The Multitasking Syndrome
by Aidan Donnelley Rowley
I have become a Multitasking Maven (or “Multitaskmaster,” if you prefer). And I’m beginning to wonder whether I’m proud of this fact.
I read books while listening to music and checking my phone on the elliptical. I surf the Internet while reading magazines while chatting with Husband while watching television. I respond to emails and write emails and brainstorm blog posts while watching my kids. I eat while working and walking. I have been known to sniff out salons with high-speed so I can leave blog comments while tending to my toes.
Is this multitasking madness a skill? Absolutely. To succeed—hey, to survive—as parents and professionals and people in this world, we must be able to juggle many things at once. Try as we might, we cannot carve the day into tiny units of time in which we tackle one discrete goal at a time. Life is messy. Categories bleed. We must multitask. And ultimately, multitasking is all about efficiency. And efficiency is so attractive, isn’t it? But at what expense? If we fracture our focus so much are we really savoring our moments? I don’t think so.

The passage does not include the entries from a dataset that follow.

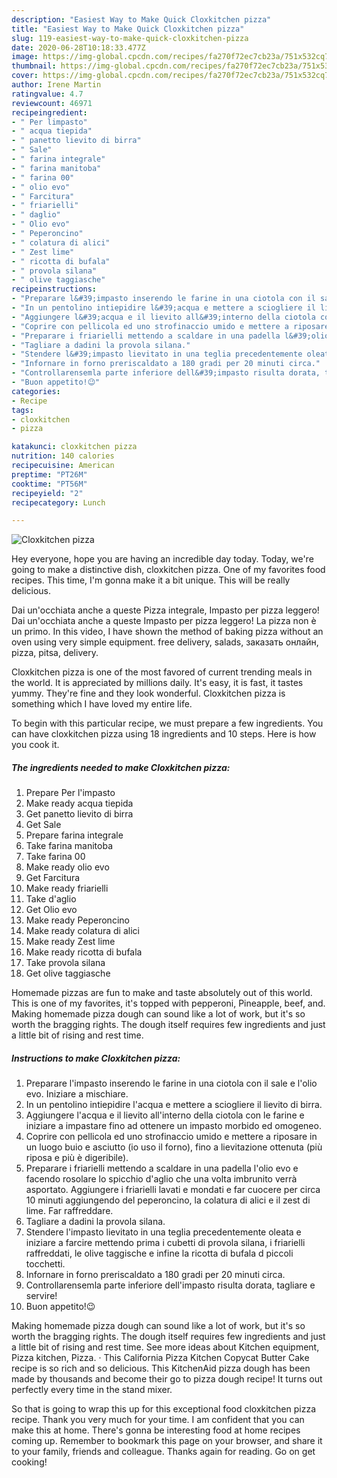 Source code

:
 ```yaml
---
description: "Easiest Way to Make Quick Cloxkitchen pizza"
title: "Easiest Way to Make Quick Cloxkitchen pizza"
slug: 119-easiest-way-to-make-quick-cloxkitchen-pizza
date: 2020-06-28T10:18:33.477Z
image: https://img-global.cpcdn.com/recipes/fa270f72ec7cb23a/751x532cq70/cloxkitchen-pizza-recipe-main-photo.jpg
thumbnail: https://img-global.cpcdn.com/recipes/fa270f72ec7cb23a/751x532cq70/cloxkitchen-pizza-recipe-main-photo.jpg
cover: https://img-global.cpcdn.com/recipes/fa270f72ec7cb23a/751x532cq70/cloxkitchen-pizza-recipe-main-photo.jpg
author: Irene Martin
ratingvalue: 4.7
reviewcount: 46971
recipeingredient:
- " Per limpasto"
- " acqua tiepida"
- " panetto lievito di birra"
- " Sale"
- " farina integrale"
- " farina manitoba"
- " farina 00"
- " olio evo"
- " Farcitura"
- " friarielli"
- " daglio"
- " Olio evo"
- " Peperoncino"
- " colatura di alici"
- " Zest lime"
- " ricotta di bufala"
- " provola silana"
- " olive taggiasche"
recipeinstructions:
- "Preparare l&#39;impasto inserendo le farine in una ciotola con il sale e l&#39;olio evo. Iniziare a mischiare."
- "In un pentolino intiepidire l&#39;acqua e mettere a sciogliere il lievito di birra."
- "Aggiungere l&#39;acqua e il lievito all&#39;interno della ciotola con le farine e iniziare a impastare fino ad ottenere un impasto morbido ed omogeneo."
- "Coprire con pellicola ed uno strofinaccio umido e mettere a riposare in un luogo buio e asciutto (io uso il forno), fino a lievitazione ottenuta (più riposa e più è digeribile)."
- "Preparare i friarielli mettendo a scaldare in una padella l&#39;olio evo e facendo rosolare lo spicchio d&#39;aglio che una volta imbrunito verrà asportato. Aggiungere i friarielli lavati e mondati e far cuocere per circa 10 minuti aggiungendo del peperoncino, la colatura di alici e il zest di lime. Far raffreddare."
- "Tagliare a dadini la provola silana."
- "Stendere l&#39;impasto lievitato in una teglia precedentemente oleata e iniziare a farcire mettendo prima i cubetti di provola silana, i friarielli raffreddati, le olive taggische e infine la ricotta di bufala d piccoli tocchetti."
- "Infornare in forno preriscaldato a 180 gradi per 20 minuti circa."
- "Controllarensemla parte inferiore dell&#39;impasto risulta dorata, tagliare e servire!"
- "Buon appetito!😉"
categories:
- Recipe
tags:
- cloxkitchen
- pizza

katakunci: cloxkitchen pizza 
nutrition: 140 calories
recipecuisine: American
preptime: "PT26M"
cooktime: "PT56M"
recipeyield: "2"
recipecategory: Lunch

---
```



![Cloxkitchen pizza](https://img-global.cpcdn.com/recipes/fa270f72ec7cb23a/751x532cq70/cloxkitchen-pizza-recipe-main-photo.jpg)

Hey everyone, hope you are having an incredible day today. Today, we're going to make a distinctive dish, cloxkitchen pizza. One of my favorites food recipes. This time, I'm gonna make it a bit unique. This will be really delicious.

Dai un&#39;occhiata anche a queste Pizza integrale, Impasto per pizza leggero! Dai un&#39;occhiata anche a queste Impasto per pizza leggero! La pizza non è un primo. In this video, I have shown the method of baking pizza without an oven using very simple equipment. free delivery, salads, заказать онлайн, pizza, pitsa, delivery.

Cloxkitchen pizza is one of the most favored of current trending meals in the world. It is appreciated by millions daily. It's easy, it is fast, it tastes yummy. They're fine and they look wonderful. Cloxkitchen pizza is something which I have loved my entire life.


To begin with this particular recipe, we must prepare a few ingredients. You can have cloxkitchen pizza using 18 ingredients and 10 steps. Here is how you cook it.

<!--inarticleads1-->

##### The ingredients needed to make Cloxkitchen pizza:

1. Prepare  Per l&#39;impasto
1. Make ready  acqua tiepida
1. Get  panetto lievito di birra
1. Get  Sale
1. Prepare  farina integrale
1. Take  farina manitoba
1. Take  farina 00
1. Make ready  olio evo
1. Get  Farcitura
1. Make ready  friarielli
1. Take  d&#39;aglio
1. Get  Olio evo
1. Make ready  Peperoncino
1. Make ready  colatura di alici
1. Make ready  Zest lime
1. Make ready  ricotta di bufala
1. Take  provola silana
1. Get  olive taggiasche


Homemade pizzas are fun to make and taste absolutely out of this world. This is one of my favorites, it&#39;s topped with pepperoni, Pineapple, beef, and. Making homemade pizza dough can sound like a lot of work, but it&#39;s so worth the bragging rights. The dough itself requires few ingredients and just a little bit of rising and rest time. 

<!--inarticleads2-->

##### Instructions to make Cloxkitchen pizza:

1. Preparare l&#39;impasto inserendo le farine in una ciotola con il sale e l&#39;olio evo. Iniziare a mischiare.
1. In un pentolino intiepidire l&#39;acqua e mettere a sciogliere il lievito di birra.
1. Aggiungere l&#39;acqua e il lievito all&#39;interno della ciotola con le farine e iniziare a impastare fino ad ottenere un impasto morbido ed omogeneo.
1. Coprire con pellicola ed uno strofinaccio umido e mettere a riposare in un luogo buio e asciutto (io uso il forno), fino a lievitazione ottenuta (più riposa e più è digeribile).
1. Preparare i friarielli mettendo a scaldare in una padella l&#39;olio evo e facendo rosolare lo spicchio d&#39;aglio che una volta imbrunito verrà asportato. Aggiungere i friarielli lavati e mondati e far cuocere per circa 10 minuti aggiungendo del peperoncino, la colatura di alici e il zest di lime. Far raffreddare.
1. Tagliare a dadini la provola silana.
1. Stendere l&#39;impasto lievitato in una teglia precedentemente oleata e iniziare a farcire mettendo prima i cubetti di provola silana, i friarielli raffreddati, le olive taggische e infine la ricotta di bufala d piccoli tocchetti.
1. Infornare in forno preriscaldato a 180 gradi per 20 minuti circa.
1. Controllarensemla parte inferiore dell&#39;impasto risulta dorata, tagliare e servire!
1. Buon appetito!😉


Making homemade pizza dough can sound like a lot of work, but it&#39;s so worth the bragging rights. The dough itself requires few ingredients and just a little bit of rising and rest time. See more ideas about Kitchen equipment, Pizza kitchen, Pizza. · This California Pizza Kitchen Copycat Butter Cake recipe is so rich and so delicious. This KitchenAid pizza dough has been made by thousands and become their go to pizza dough recipe! It turns out perfectly every time in the stand mixer. 

So that is going to wrap this up for this exceptional food cloxkitchen pizza recipe. Thank you very much for your time. I am confident that you can make this at home. There's gonna be interesting food at home recipes coming up. Remember to bookmark this page on your browser, and share it to your family, friends and colleague. Thanks again for reading. Go on get cooking!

Is multitasking a syndrome? You betcha. Taken too far, I think that multitasking is a syndrome, an illness, a pathology. When we splinter our selves over the spectrum of our moments, we become completely unable to give ourselves fully to one thing at a time. And when we do try, when we do dare ourselves to commit one thing, we sufferers of this syndrome, get antsy, even guilty, that there are so many other things we could be doing at the same time. We worry that by not tackling these goals, we are losing ground and speed. And this is no good because then we are distracted from that one thing on which we are presumably focusing. Lovely.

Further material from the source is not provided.